--- WHAT TO PRODUCE ---
The lines from the one containing "Square Error and" through the final line of the data below must be written out exactly, both included, and nothing more.

+ + + + +

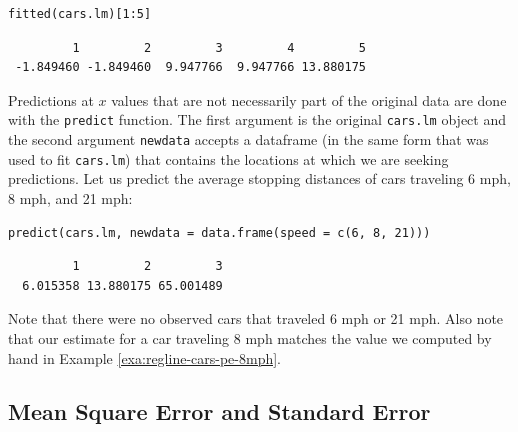 \documentclass[captions=tableheading]{scrbook}
\begin{document}
\begin{verbatim}
fitted(cars.lm)[1:5]
\end{verbatim}

\begin{verbatim}
         1         2         3         4         5 
 -1.849460 -1.849460  9.947766  9.947766 13.880175
\end{verbatim}

Predictions at \(x\) values that are not necessarily part of the original data are done with the \texttt{predict} function. The first argument is the original \texttt{cars.lm} object and the second argument \texttt{newdata} accepts a dataframe (in the same form that was used to fit \texttt{cars.lm}) that contains the locations at which we are seeking predictions. Let us predict the average stopping distances of cars traveling 6 mph, 8 mph, and 21 mph:


\begin{verbatim}
predict(cars.lm, newdata = data.frame(speed = c(6, 8, 21)))
\end{verbatim}

\begin{verbatim}
         1         2         3 
  6.015358 13.880175 65.001489
\end{verbatim}

Note that there were no observed cars that traveled 6 mph or 21 mph. Also note that our estimate for a car traveling 8 mph matches the value we computed by hand in Example \ref{exa:regline-cars-pe-8mph}.
\subsection{Mean Square Error and Standard Error}
\label{sec-1-2-3}
\end{document}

+ + + + +

--- ANSWER TO THIS EXERCISE ---
\subsection{Mean Square Error and Standard Error}
\label{sec-1-2-3}
\end{document}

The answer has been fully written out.